§ YOUR TASK: Count every line in the following listing that contains "from", then report that count with nothing added.
§ §
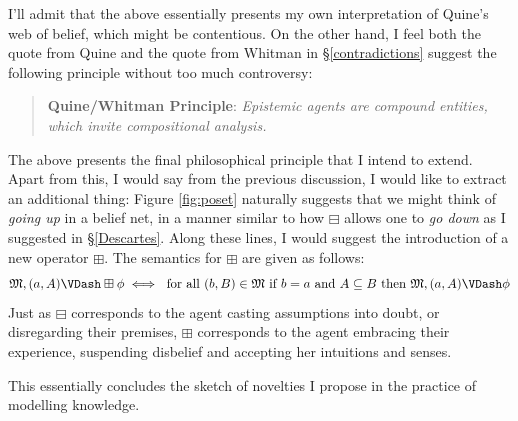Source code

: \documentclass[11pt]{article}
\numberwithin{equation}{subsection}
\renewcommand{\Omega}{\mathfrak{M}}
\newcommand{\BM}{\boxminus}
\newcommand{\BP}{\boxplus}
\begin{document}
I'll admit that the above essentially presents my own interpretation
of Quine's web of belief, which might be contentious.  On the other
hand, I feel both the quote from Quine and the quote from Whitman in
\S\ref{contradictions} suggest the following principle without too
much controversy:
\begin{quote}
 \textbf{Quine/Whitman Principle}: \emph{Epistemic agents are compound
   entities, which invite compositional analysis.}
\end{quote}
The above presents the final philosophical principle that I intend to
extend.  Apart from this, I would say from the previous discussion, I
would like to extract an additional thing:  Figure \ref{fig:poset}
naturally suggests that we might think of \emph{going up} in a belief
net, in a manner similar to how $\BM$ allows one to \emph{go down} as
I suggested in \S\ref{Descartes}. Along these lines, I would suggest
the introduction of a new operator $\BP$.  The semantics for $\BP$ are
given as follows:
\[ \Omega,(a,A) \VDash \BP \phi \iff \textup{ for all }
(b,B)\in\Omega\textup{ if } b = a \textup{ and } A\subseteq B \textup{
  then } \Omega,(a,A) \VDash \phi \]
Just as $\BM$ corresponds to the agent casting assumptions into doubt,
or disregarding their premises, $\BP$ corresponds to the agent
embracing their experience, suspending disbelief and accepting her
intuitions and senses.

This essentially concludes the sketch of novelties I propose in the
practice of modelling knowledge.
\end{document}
§ §
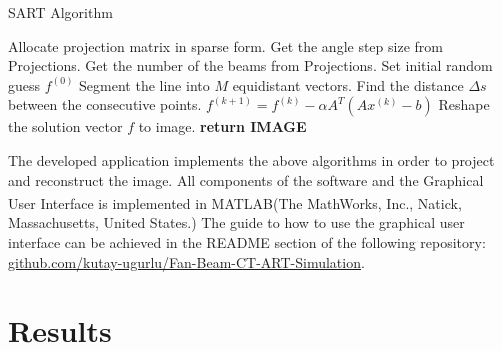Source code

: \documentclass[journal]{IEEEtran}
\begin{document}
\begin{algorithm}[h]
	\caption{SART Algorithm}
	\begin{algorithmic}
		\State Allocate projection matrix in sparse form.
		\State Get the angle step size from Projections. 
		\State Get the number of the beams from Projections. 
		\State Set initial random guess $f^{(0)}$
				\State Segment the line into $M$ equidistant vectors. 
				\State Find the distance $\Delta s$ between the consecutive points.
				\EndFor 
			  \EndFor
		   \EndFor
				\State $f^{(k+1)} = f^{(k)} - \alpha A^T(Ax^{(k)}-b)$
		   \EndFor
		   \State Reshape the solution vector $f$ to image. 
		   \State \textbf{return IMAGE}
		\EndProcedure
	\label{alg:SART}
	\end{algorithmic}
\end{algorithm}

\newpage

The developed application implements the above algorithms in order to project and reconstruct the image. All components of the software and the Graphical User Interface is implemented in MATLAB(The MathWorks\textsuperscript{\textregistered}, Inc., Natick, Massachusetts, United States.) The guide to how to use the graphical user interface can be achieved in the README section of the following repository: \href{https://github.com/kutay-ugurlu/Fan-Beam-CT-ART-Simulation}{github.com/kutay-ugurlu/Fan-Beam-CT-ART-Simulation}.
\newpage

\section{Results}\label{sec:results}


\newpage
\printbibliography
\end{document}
§ §
§ ANSWER BOX: 4